Fantasy mêlée de carnage et de fatum

Berserk est un manga de Miura Kentaro. Il est d’une rare violence, et multiplie les mêlées sanglantes en pleines pages. Mais, de surcroît, il se déroule dans un univers malsain, où les êtres humains sont pétris des plus sordides instincts. Ce n’est donc pas pour rien que le manga est distribué sous célophane avec la mention "réservé aux adultes" car il contient à la fois des images et des idées susceptibles de choquer. Ami lecteur, te voici mis en garde !
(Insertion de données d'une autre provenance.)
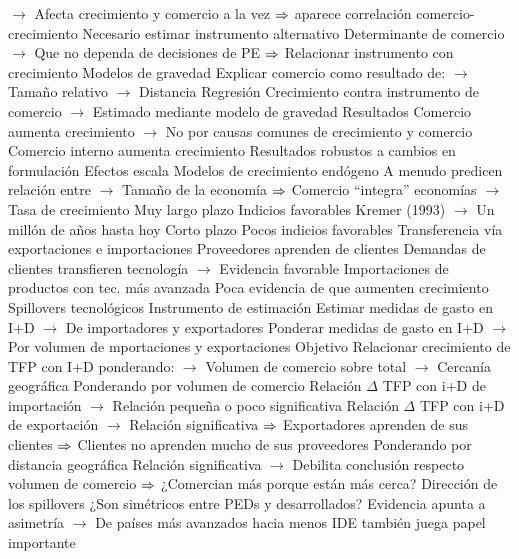 \documentclass{nuevotema}
\begin{document}
\begin{esquemal}
				\4[] $\to$ Afecta crecimiento y comercio a la vez
				\4[] $\Rightarrow$ aparece correlación comercio-crecimiento
				\4 Necesario estimar instrumento alternativo
				\4[] Determinante de comercio
				\4[] $\to$ Que no dependa de decisiones de PE
				\4[] $\Rightarrow$ Relacionar instrumento con crecimiento
				\4 Modelos de gravedad
				\4[] Explicar comercio como resultado de:
				\4[] $\to$ Tamaño relativo
				\4[] $\to$ Distancia
				\4 Regresión
				\4[] Crecimiento contra instrumento de comercio
				\4[] $\to$ Estimado mediante modelo de gravedad
				\4 Resultados
				\4[] Comercio aumenta crecimiento
				\4[] $\to$ No por causas comunes de crecimiento y comercio
				\4[] Comercio interno aumenta crecimiento
				\4[] Resultados robustos a cambios en formulación
			\3 Efectos escala
				\4 Modelos de crecimiento endógeno
				\4[] A menudo predicen relación entre
				\4[] $\to$ Tamaño de la economía
				\4[] $\Rightarrow$ Comercio ``integra'' economías
				\4[] $\to$ Tasa de crecimiento
				\4 Muy largo plazo
				\4[] Indicios favorables
				\4[] Kremer (1993)
				\4[] $\to$ Un millón de años hasta hoy
				\4 Corto plazo
				\4[] Pocos indicios favorables
			\3 Transferencia vía exportaciones e importaciones
				\4 Proveedores aprenden de clientes
				\4[] Demandas de clientes transfieren tecnología
				\4[] $\to$ Evidencia favorable
				\4 Importaciones de productos con tec. más avanzada
				\4[] Poca evidencia de que aumenten crecimiento
			\3 Spillovers tecnológicos
				\4 Instrumento de estimación
				\4[] Estimar medidas de gasto en I+D
				\4[] $\to$ De importadores y exportadores
				\4[] Ponderar medidas de gasto en I+D
				\4[] $\to$ Por volumen de mportaciones y exportaciones
				\4 Objetivo
				\4[] Relacionar crecimiento de TFP con I+D ponderando:
				\4[] $\to$ Volumen de comercio sobre total
				\4[] $\to$ Cercanía geográfica
				\4 Ponderando por volumen de comercio
				\4[] Relación $\Delta$ TFP con i+D de importación
				\4[] $\to$ Relación pequeña o poco significativa
				\4[] Relación $\Delta$ TFP con i+D de exportación
				\4[] $\to$ Relación significativa
				\4[] $\Rightarrow$ Exportadores aprenden de sus clientes
				\4[] $\Rightarrow$ Clientes no aprenden mucho de sus proveedores
				\4 Ponderando por distancia geográfica
				\4[] Relación significativa
				\4[] $\to$ Debilita conclusión respecto volumen de comercio
				\4[] $\Rightarrow$ ¿Comercian más porque están más cerca?
				\4 Dirección de los spillovers
				\4[] ¿Son simétricos entre PEDs y desarrollados?
				\4[] Evidencia apunta a asimetría
				\4[] $\to$ De países más avanzados hacia menos
				\4[] IDE también juega papel importante

\end{esquemal}
\end{document}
L’histoire est celle d’un enfant qui est né d’un cadavre. Une femme, concubine d’un mercenaire qui conduit sa bande à travers les champs de bataille, le recueille pour remplacer celui qu’elle vient de perdre. Le jeune Guts grandit dans un monde médiéval très peu fantastique. La guerre ravage le pays, et les bandes de mercenaires louent leurs services aux nobles. Dans d’interminables boucheries, chacun risque sa vie pour quelques piecettes. Guts, parrainé par Gambino, grandit dans ce monde, où il apprend à manier l’épée, et à survivre sur le champ de bataille plus qu’à se battre. Ce n’est que le début d’un long parcours, qui le conduira vers une destinée à la fois grandiose et terrifiante.

(JPEG)Pour en comprendre les aboutissants, il faut se rendre tout au début du manga, où Guts, adulte, borgne et manchot, combat avec une immense épée (ou plutôt un bloc de métal aiguisé, car il n’est plus séant de parler d’épée à partir d’une telle dimension !) et une arbalète à répétition ! Il est marqué sur le cou d’un sceau qui attire chaque nuit des démons. Ceux-ci cherchent à s’emparer de son corps, et il doit sans relâche les affronter. A présent baptisé "le chevalier noir", Guts est lancé dans une croisade sans merci contre les serviteurs de la main de Dieu. Son long combat est celui d’un homme qui cherche à infléchir le destin qui lui est imparti, lui qui est né d’un cadavre et qui jamais n’aurais dû vivre... et encore moins survivre à tant de batailles. Dans la frise dépeinte par Miura, il est l’élément de rebellion, qui résiste à la loi inertielle de la fatalité. Cette posture, classique du héros de Fantasy, est ici marquée par l’influence tragique. Si Gatts incarne la figure héroïque, il est avant tout un personnage tragique, véritable héros du genre.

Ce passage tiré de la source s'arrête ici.